(DATA)

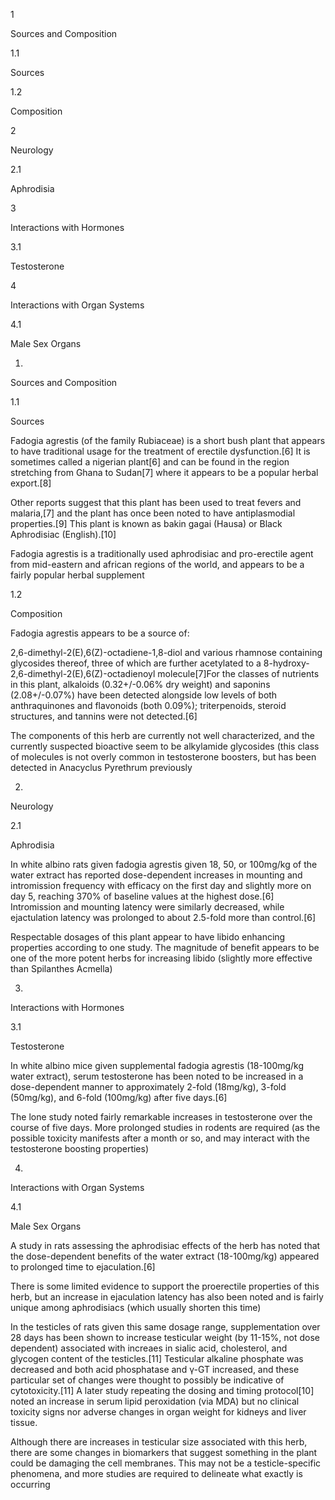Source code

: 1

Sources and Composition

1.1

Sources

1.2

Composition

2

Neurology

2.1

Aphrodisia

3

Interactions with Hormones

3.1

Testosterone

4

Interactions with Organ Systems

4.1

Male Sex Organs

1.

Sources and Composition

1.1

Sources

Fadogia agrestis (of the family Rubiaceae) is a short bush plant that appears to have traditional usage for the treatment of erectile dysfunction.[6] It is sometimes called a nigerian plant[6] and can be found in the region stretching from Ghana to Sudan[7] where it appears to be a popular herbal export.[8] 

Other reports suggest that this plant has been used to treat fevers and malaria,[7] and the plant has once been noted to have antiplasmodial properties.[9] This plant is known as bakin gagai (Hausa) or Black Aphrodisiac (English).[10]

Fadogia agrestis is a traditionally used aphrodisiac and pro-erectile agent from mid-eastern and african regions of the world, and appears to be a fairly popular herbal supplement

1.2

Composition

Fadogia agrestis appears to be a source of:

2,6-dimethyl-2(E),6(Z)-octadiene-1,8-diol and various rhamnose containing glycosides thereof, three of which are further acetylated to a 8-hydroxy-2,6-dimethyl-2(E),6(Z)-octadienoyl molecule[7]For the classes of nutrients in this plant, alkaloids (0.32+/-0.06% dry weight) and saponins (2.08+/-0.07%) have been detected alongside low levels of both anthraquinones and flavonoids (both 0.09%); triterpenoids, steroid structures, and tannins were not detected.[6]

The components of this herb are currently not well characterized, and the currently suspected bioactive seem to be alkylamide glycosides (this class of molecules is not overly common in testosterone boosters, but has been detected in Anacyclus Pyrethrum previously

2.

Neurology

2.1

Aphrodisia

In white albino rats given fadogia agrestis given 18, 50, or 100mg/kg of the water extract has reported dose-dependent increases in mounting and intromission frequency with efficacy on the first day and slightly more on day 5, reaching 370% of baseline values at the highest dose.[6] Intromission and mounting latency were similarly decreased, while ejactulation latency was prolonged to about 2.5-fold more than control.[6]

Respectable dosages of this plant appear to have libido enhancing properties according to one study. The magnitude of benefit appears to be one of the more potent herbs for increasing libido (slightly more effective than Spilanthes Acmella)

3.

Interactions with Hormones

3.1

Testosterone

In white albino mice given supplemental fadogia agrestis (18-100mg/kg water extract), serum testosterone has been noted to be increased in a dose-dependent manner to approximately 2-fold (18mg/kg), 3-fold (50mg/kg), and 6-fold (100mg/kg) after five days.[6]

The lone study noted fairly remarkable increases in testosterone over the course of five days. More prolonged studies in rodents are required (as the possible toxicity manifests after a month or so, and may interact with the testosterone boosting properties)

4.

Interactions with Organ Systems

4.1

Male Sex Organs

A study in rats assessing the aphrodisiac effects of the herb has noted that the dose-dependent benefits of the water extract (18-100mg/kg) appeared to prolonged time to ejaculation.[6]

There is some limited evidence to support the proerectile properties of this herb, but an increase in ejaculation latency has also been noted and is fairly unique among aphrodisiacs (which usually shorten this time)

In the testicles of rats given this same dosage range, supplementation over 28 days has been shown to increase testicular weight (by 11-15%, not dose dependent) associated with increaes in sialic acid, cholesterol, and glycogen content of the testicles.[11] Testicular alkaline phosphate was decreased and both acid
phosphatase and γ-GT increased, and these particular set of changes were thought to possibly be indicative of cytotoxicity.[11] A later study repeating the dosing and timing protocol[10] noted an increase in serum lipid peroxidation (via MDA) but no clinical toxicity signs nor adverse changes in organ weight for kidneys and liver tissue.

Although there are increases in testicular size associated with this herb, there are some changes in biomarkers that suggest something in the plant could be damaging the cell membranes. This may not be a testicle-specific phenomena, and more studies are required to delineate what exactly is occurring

(End DATA)

WORK REQUEST: Please give all of the data again, exact and free of pictures.

FINISHED EXERCISE:
Source code

: 1

Sources and Composition

1.1

Sources

1.2

Composition

2

Neurology

2.1

Aphrodisia

3

Interactions with Hormones

3.1

Testosterone

4

Interactions with Organ Systems

4.1

Male Sex Organs

1.

Sources and Composition

1.1

Sources

Fadogia agrestis (of the family Rubiaceae) is a short bush plant that appears to have traditional usage for the treatment of erectile dysfunction.[6] It is sometimes called a nigerian plant[6] and can be found in the region stretching from Ghana to Sudan[7] where it appears to be a popular herbal export.[8] 

Other reports suggest that this plant has been used to treat fevers and malaria,[7] and the plant has once been noted to have antiplasmodial properties.[9] This plant is known as bakin gagai (Hausa) or Black Aphrodisiac (English).[10]

Fadogia agrestis is a traditionally used aphrodisiac and pro-erectile agent from mid-eastern and african regions of the world, and appears to be a fairly popular herbal supplement

1.2

Composition

Fadogia agrestis appears to be a source of:

2,6-dimethyl-2(E),6(Z)-octadiene-1,8-diol and various rhamnose containing glycosides thereof, three of which are further acetylated to a 8-hydroxy-2,6-dimethyl-2(E),6(Z)-octadienoyl molecule[7]For the classes of nutrients in this plant, alkaloids (0.32+/-0.06% dry weight) and saponins (2.08+/-0.07%) have been detected alongside low levels of both anthraquinones and flavonoids (both 0.09%); triterpenoids, steroid structures, and tannins were not detected.[6]

The components of this herb are currently not well characterized, and the currently suspected bioactive seem to be alkylamide glycosides (this class of molecules is not overly common in testosterone boosters, but has been detected in Anacyclus Pyrethrum previously

2.

Neurology

2.1

Aphrodisia

In white albino rats given fadogia agrestis given 18, 50, or 100mg/kg of the water extract has reported dose-dependent increases in mounting and intromission frequency with efficacy on the first day and slightly more on day 5, reaching 370% of baseline values at the highest dose.[6] Intromission and mounting latency were similarly decreased, while ejactulation latency was prolonged to about 2.5-fold more than control.[6]

Respectable dosages of this plant appear to have libido enhancing properties according to one study. The magnitude of benefit appears to be one of the more potent herbs for increasing libido (slightly more effective than Spilanthes Acmella)

3.

Interactions with Hormones

3.1

Testosterone

In white albino mice given supplemental fadogia agrestis (18-100mg/kg water extract), serum testosterone has been noted to be increased in a dose-dependent manner to approximately 2-fold (18mg/kg), 3-fold (50mg/kg), and 6-fold (100mg/kg) after five days.[6]

The lone study noted fairly remarkable increases in testosterone over the course of five days. More prolonged studies in rodents are required (as the possible toxicity manifests after a month or so, and may interact with the testosterone boosting properties)

4.

Interactions with Organ Systems

4.1

Male Sex Organs

A study in rats assessing the aphrodisiac effects of the herb has noted that the dose-dependent benefits of the water extract (18-100mg/kg) appeared to prolonged time to ejaculation.[6]

There is some limited evidence to support the proerectile properties of this herb, but an increase in ejaculation latency has also been noted and is fairly unique among aphrodisiacs (which usually shorten this time)

In the testicles of rats given this same dosage range, supplementation over 28 days has been shown to increase testicular weight (by 11-15%, not dose dependent) associated with increaes in sialic acid, cholesterol, and glycogen content of the testicles.[11] Testicular alkaline phosphate was decreased and both acid
phosphatase and γ-GT increased, and these particular set of changes were thought to possibly be indicative of cytotoxicity.[11] A later study repeating the dosing and timing protocol[10] noted an increase in serum lipid peroxidation (via MDA) but no clinical toxicity signs nor adverse changes in organ weight for kidneys and liver tissue.

Although there are increases in testicular size associated with this herb, there are some changes in biomarkers that suggest something in the plant could be damaging the cell membranes. This may not be a testicle-specific phenomena, and more studies are required to delineate what exactly is occurring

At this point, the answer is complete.